··· RECORDS PROVIDED

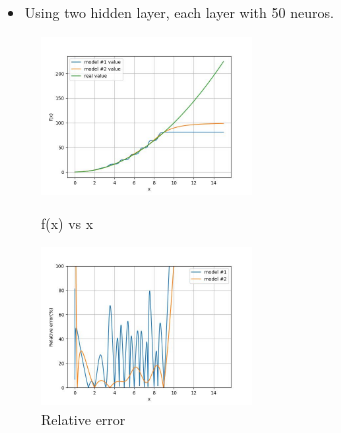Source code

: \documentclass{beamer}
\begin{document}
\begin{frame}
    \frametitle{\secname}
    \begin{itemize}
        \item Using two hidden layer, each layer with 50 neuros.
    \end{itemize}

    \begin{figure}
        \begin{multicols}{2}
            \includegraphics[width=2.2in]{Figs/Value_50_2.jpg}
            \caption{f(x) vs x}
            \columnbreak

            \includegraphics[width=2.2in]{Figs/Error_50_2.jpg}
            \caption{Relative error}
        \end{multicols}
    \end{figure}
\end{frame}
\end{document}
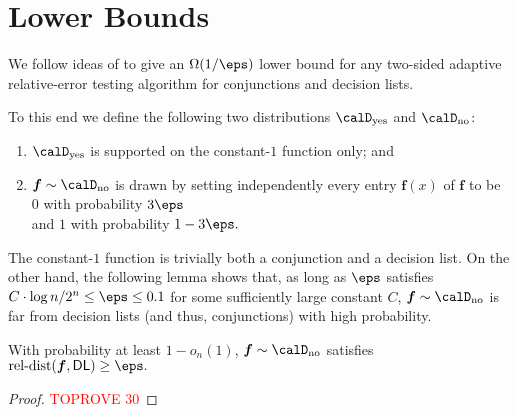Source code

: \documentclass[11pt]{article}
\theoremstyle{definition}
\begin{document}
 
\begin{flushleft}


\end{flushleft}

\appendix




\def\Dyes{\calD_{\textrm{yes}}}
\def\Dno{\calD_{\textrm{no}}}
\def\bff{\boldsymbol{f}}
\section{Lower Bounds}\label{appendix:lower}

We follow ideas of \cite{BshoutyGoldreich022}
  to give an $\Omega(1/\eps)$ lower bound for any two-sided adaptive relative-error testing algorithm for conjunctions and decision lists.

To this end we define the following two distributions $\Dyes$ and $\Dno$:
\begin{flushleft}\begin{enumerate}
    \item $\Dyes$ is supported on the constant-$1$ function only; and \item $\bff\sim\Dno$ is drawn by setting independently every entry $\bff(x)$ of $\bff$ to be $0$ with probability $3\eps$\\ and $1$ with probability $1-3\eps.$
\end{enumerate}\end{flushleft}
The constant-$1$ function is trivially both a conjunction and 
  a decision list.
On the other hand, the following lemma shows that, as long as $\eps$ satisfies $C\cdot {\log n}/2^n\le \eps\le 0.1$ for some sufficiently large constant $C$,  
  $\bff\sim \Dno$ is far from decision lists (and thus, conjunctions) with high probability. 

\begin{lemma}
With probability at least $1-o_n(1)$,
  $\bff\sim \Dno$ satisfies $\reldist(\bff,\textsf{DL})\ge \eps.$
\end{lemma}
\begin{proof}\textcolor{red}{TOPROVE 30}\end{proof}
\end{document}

······

Which lines above hold the string "includegraphics"? Copy every one of them.

            \includegraphics[width=2.2in]{Figs/Value_50_2.jpg}
            \includegraphics[width=2.2in]{Figs/Error_50_2.jpg}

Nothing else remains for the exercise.